[Stored entries]
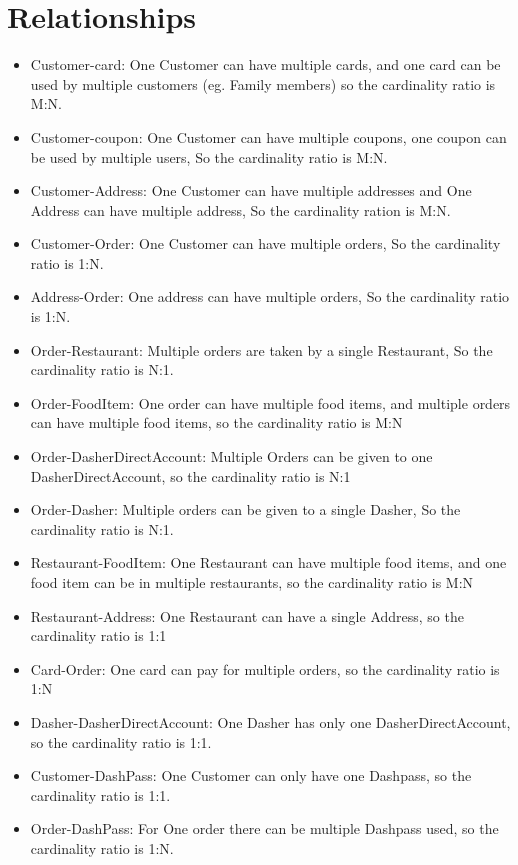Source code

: \documentclass[12pt,letterpaper]{article}
\begin{document}
\section{Relationships}
\begin{itemize}
\item Customer-card: One Customer can have multiple cards, and one card can be used by multiple customers (eg. Family members) so the cardinality ratio is M:N.
\item Customer-coupon: One Customer can have multiple coupons, one coupon can be used by multiple users, So the cardinality ratio is M:N.
\item Customer-Address: One Customer can have multiple addresses and One Address can have multiple address, So the cardinality ration is M:N.
\item Customer-Order: One Customer can have multiple orders, So the cardinality ratio is 1:N.
\item Address-Order: One address can have multiple orders, So the cardinality ratio is 1:N.
\item Order-Restaurant: Multiple orders are taken by a single Restaurant, So the cardinality ratio is N:1.
\item Order-FoodItem: One order can have multiple food items, and multiple orders can have multiple food items, so the cardinality ratio is M:N
\item Order-DasherDirectAccount: Multiple Orders can be given to one DasherDirectAccount, so the cardinality ratio is N:1
\item Order-Dasher: Multiple orders can be given to a single Dasher, So the cardinality ratio is N:1.
\item Restaurant-FoodItem: One Restaurant can have multiple food items, and one food item can be in multiple restaurants, so the cardinality ratio is M:N
\item Restaurant-Address: One Restaurant can have a single Address, so the cardinality ratio is 1:1
\item Card-Order: One card can pay for multiple orders, so the cardinality ratio is 1:N
\item Dasher-DasherDirectAccount: One Dasher has only one DasherDirectAccount, so the cardinality ratio is 1:1.
\item Customer-DashPass: One Customer can only have one Dashpass, so the cardinality ratio is 1:1.
\item Order-DashPass: For One order there can be multiple Dashpass used, so the cardinality ratio is 1:N.

\end{itemize}
\end{document}
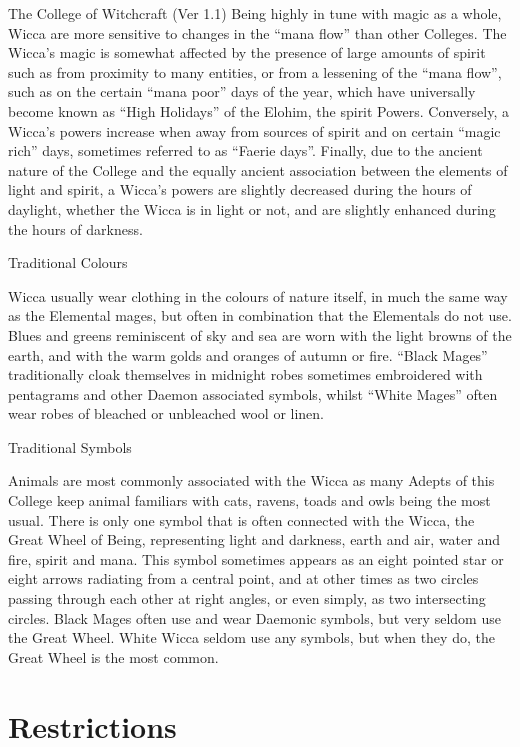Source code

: \begin{Chapter}{The College of Witchcraft (Ver 1.1)}
Being highly in tune with magic as a whole, Wicca are more sensitive
to changes in the “mana flow” than other Colleges.  The Wicca’s magic
is somewhat affected by the presence of large amounts of spirit such
as from proximity to many entities, or from a lessening of the “mana
flow”, such as on the certain “mana poor” days of the year, which have
universally become known as “High Holidays” of the Elohim, the spirit
Powers. Conversely, a Wicca’s powers increase when away from sources
of spirit and on certain “magic rich” days, sometimes referred to as
“Faerie days”.  Finally, due to the ancient nature of the College and
the equally ancient association between the elements of light and
spirit, a Wicca’s powers are slightly decreased during the hours of
daylight, whether the Wicca is in light or not, and are slightly
enhanced during the hours of darkness.

Traditional Colours 

Wicca usually wear clothing in the colours of nature itself, in much
the same way as the Elemental mages, but often in combination that the
Elementals do not use.  Blues and greens reminiscent of sky and sea
are worn with the light browns of the earth, and with the warm golds
and oranges of autumn or fire.  “Black Mages” traditionally cloak
themselves in midnight robes sometimes embroidered with pentagrams and
other Daemon associated symbols, whilst “White Mages” often wear robes
of bleached or unbleached wool or linen.

Traditional Symbols 

Animals are most commonly associated with the Wicca as many Adepts of
this College keep animal familiars with cats, ravens, toads and owls
being the most usual.  There is only one symbol that is often
connected with the Wicca, the Great Wheel of Being, representing light
and darkness, earth and air, water and fire, spirit and mana.  This
symbol sometimes appears as an eight pointed star or eight arrows
radiating from a central point, and at other times as two circles
passing through each other at right angles, or even simply, as two
intersecting circles. Black Mages often use and wear Daemonic symbols,
but very seldom use the Great Wheel.  White Wicca seldom use any
symbols, but when they do, the Great Wheel is the most common.


\section{Restrictions}


\end{Chapter}
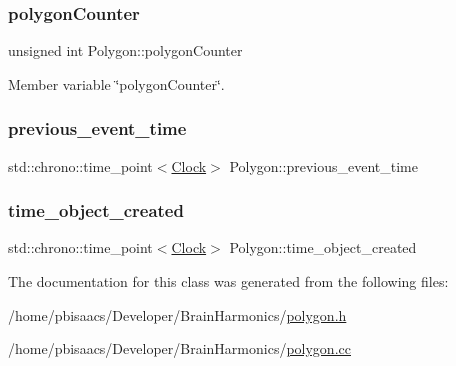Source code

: \subsubsection{\texorpdfstring{polygon\+Counter}{polygonCounter}}
{\footnotesize\ttfamily unsigned int Polygon\+::polygon\+Counter\hspace{0.3cm}{\ttfamily [private]}}



Member variable \char`\"{}polygon\+Counter\char`\"{}. 

\mbox{\label{classPolygon_a46fa35a90ffcf375c8eceb2cf8a169d0}} 
\subsubsection{\texorpdfstring{previous\+\_\+event\+\_\+time}{previous\_event\_time}}
{\footnotesize\ttfamily std\+::chrono\+::time\+\_\+point$<$\mbox{\hyperlink{universe_8h_a0ef8d951d1ca5ab3cfaf7ab4c7a6fd80}{Clock}}$>$ Polygon\+::previous\+\_\+event\+\_\+time\hspace{0.3cm}{\ttfamily [private]}}

\mbox{\label{classPolygon_af5b19b47f12f4984521d6f48a45c1428}} 
\subsubsection{\texorpdfstring{time\+\_\+object\+\_\+created}{time\_object\_created}}
{\footnotesize\ttfamily std\+::chrono\+::time\+\_\+point$<$\mbox{\hyperlink{universe_8h_a0ef8d951d1ca5ab3cfaf7ab4c7a6fd80}{Clock}}$>$ Polygon\+::time\+\_\+object\+\_\+created\hspace{0.3cm}{\ttfamily [private]}}



The documentation for this class was generated from the following files\+:\begin{DoxyCompactItemize}
\item 
/home/pbisaacs/\+Developer/\+Brain\+Harmonics/\mbox{\hyperlink{polygon_8h}{polygon.\+h}}\item 
/home/pbisaacs/\+Developer/\+Brain\+Harmonics/\mbox{\hyperlink{polygon_8cc}{polygon.\+cc}}\end{DoxyCompactItemize}
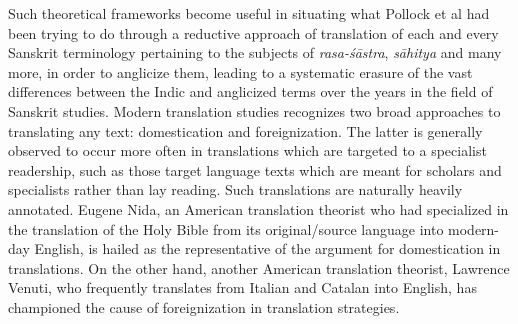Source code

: Such theoretical frameworks become useful in situating what Pollock et al had been trying to do through a reductive approach of translation of each and every Sanskrit terminology pertaining to the subjects of \textsl{rasa-śāstra}, \textsl{sāhitya} and many more, in order to anglicize them, leading to a systematic erasure of the vast differences between the Indic and anglicized terms over the years in the field of Sanskrit studies. Modern translation studies recognizes two broad approaches to translating any text: domestication and foreignization. The latter is generally observed to occur more often in translations which are targeted to a specialist readership, such as those target language texts which are meant for scholars and specialists rather than lay reading. Such translations are naturally heavily annotated. Eugene Nida, an American translation theorist who had specialized in the translation of the Holy Bible from its original/source language into modern-day English, is hailed as the representative of the argument for domestication in translations. On the other hand, another American translation theorist, Lawrence Venuti, who frequently translates from Italian and Catalan into English, has championed the cause of foreignization in translation strategies.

EXERCISE — Look above for the line that contains "College of Witchcraft". Starting there, transcribe every line exactly until you have copied the line that contains "universally become known".

WRITTEN ANSWER —
: \begin{Chapter}{The College of Witchcraft (Ver 1.1)}
Being highly in tune with magic as a whole, Wicca are more sensitive
to changes in the “mana flow” than other Colleges.  The Wicca’s magic
is somewhat affected by the presence of large amounts of spirit such
as from proximity to many entities, or from a lessening of the “mana
flow”, such as on the certain “mana poor” days of the year, which have
universally become known as “High Holidays” of the Elohim, the spirit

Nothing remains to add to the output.